__TASK MATERIAL__:
# # # # #
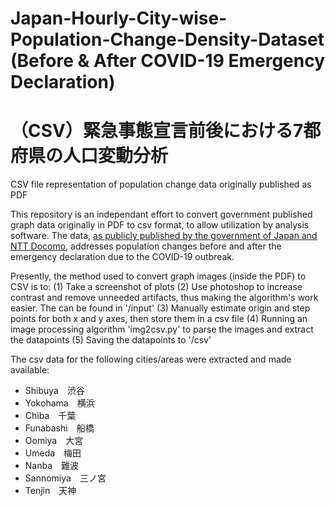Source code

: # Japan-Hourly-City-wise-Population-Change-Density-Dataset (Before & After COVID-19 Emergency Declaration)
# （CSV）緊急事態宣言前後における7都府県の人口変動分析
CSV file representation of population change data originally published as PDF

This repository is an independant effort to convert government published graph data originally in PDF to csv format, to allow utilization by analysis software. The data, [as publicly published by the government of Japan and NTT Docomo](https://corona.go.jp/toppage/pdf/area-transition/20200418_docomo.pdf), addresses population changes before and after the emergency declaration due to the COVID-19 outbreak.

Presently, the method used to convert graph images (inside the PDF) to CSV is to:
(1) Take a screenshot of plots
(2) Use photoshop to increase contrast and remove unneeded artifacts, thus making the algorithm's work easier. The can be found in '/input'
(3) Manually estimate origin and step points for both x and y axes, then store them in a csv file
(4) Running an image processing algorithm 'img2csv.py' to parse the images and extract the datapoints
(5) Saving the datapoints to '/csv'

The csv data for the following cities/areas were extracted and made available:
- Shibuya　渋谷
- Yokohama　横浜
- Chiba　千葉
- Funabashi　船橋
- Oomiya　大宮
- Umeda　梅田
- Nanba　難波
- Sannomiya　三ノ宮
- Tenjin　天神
# # # # #
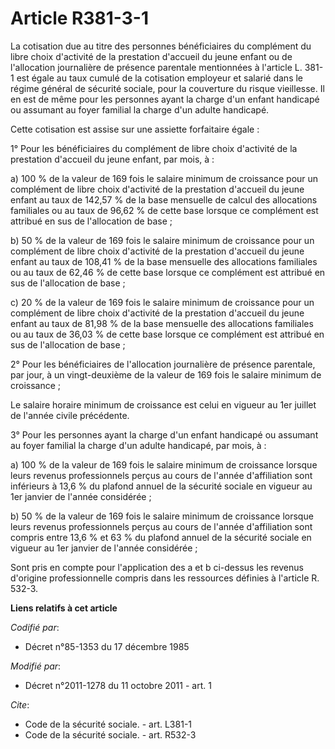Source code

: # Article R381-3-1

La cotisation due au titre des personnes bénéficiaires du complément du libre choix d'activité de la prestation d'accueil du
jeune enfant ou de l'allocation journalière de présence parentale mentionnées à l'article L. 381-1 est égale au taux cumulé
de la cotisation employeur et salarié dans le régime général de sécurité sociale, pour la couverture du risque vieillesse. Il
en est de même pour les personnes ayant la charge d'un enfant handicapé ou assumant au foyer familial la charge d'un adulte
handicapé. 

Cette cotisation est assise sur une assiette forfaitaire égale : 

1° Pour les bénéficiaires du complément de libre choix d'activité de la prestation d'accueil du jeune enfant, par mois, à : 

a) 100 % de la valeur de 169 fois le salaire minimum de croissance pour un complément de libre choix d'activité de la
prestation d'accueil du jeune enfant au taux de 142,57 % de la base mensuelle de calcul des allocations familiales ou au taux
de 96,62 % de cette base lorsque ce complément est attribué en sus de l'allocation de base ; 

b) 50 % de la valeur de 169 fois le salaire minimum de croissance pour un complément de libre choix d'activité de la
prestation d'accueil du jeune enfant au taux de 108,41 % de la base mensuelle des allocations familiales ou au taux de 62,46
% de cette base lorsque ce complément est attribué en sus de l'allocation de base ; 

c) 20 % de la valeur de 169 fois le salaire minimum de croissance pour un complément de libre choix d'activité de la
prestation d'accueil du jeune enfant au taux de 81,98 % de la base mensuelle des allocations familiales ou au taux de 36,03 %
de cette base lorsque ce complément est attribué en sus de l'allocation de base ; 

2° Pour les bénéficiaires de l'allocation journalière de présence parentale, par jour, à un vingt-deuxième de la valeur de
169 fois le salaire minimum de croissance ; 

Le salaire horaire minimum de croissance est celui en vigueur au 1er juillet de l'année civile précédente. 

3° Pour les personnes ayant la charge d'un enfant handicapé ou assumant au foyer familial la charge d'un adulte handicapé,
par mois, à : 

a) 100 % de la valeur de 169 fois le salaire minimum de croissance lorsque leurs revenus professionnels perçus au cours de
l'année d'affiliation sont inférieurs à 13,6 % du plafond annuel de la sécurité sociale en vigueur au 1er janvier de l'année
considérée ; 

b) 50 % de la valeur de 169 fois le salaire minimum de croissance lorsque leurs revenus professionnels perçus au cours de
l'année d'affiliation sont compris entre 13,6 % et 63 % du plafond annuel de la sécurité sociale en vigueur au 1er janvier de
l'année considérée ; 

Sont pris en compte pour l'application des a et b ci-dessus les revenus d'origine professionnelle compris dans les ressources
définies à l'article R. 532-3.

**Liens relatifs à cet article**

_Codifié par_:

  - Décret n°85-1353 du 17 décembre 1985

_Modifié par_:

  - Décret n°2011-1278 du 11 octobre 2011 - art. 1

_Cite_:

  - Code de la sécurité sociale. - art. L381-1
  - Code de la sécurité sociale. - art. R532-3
# # # # #
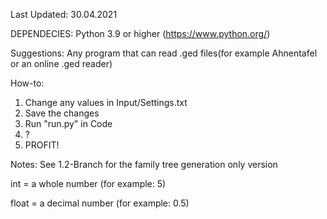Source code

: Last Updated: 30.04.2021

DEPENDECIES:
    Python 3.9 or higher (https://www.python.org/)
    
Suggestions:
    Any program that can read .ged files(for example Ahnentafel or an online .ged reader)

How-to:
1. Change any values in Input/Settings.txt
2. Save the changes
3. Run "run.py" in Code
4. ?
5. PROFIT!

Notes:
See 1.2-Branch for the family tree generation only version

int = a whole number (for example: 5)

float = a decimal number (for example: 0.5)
# # # # #
__WHAT TO WORK ON__:
In the listing above, find the line containing "- Oomiya　大宮" and the line containing "- Tenjin　天神", then quote both, plus every line between them, exactly as written.

__TASK RESULT__:
- Oomiya　大宮
- Umeda　梅田
- Nanba　難波
- Sannomiya　三ノ宮
- Tenjin　天神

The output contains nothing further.